**SOURCE RECORDS:**
____________________

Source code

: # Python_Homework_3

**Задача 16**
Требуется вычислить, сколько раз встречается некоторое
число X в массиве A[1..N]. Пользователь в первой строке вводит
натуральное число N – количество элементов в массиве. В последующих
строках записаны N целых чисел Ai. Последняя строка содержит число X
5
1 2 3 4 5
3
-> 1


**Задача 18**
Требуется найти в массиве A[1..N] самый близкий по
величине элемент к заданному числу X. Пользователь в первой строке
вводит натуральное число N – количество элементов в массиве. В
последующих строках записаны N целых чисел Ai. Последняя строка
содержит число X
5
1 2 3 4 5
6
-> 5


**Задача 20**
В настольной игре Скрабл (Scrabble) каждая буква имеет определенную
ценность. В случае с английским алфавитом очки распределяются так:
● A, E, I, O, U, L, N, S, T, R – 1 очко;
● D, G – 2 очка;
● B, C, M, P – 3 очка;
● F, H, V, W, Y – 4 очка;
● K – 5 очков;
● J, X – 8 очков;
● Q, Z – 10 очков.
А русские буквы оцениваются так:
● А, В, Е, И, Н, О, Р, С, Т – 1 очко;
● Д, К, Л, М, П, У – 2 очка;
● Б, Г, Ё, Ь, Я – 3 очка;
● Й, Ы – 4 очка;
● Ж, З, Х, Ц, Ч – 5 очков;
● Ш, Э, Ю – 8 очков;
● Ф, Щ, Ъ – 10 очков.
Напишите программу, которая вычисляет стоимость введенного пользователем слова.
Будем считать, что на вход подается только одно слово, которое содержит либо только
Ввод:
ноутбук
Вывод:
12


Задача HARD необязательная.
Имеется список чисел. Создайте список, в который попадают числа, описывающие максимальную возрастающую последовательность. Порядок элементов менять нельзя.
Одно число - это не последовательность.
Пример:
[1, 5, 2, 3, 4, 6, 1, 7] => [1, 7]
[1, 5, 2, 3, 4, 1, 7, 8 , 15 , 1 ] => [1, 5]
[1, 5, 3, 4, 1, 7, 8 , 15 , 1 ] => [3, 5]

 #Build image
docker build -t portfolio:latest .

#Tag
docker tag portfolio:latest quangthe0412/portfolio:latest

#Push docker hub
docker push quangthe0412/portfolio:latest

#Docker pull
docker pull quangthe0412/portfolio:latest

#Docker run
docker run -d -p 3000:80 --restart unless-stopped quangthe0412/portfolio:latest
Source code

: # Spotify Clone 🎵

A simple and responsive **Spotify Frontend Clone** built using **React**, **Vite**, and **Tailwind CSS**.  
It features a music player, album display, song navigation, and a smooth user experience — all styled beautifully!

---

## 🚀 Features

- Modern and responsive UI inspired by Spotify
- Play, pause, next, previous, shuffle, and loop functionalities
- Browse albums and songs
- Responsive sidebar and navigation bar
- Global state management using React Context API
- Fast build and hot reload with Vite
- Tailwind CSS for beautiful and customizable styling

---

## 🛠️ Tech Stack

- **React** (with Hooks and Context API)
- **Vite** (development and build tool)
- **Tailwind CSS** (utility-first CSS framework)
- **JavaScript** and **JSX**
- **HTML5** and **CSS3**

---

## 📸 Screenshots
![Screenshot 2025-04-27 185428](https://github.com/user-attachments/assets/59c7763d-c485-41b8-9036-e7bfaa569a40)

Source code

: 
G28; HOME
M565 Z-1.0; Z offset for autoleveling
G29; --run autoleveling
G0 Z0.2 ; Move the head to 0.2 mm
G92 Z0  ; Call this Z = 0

____________________

**PROBLEM TO WORK ON:** Look through the listing above and copy each line where the string "очков" occurs.

**OUTPUT OF THE TASK:**
● K – 5 очков;
● J, X – 8 очков;
● Q, Z – 10 очков.
● Ж, З, Х, Ц, Ч – 5 очков;
● Ш, Э, Ю – 8 очков;
● Ф, Щ, Ъ – 10 очков.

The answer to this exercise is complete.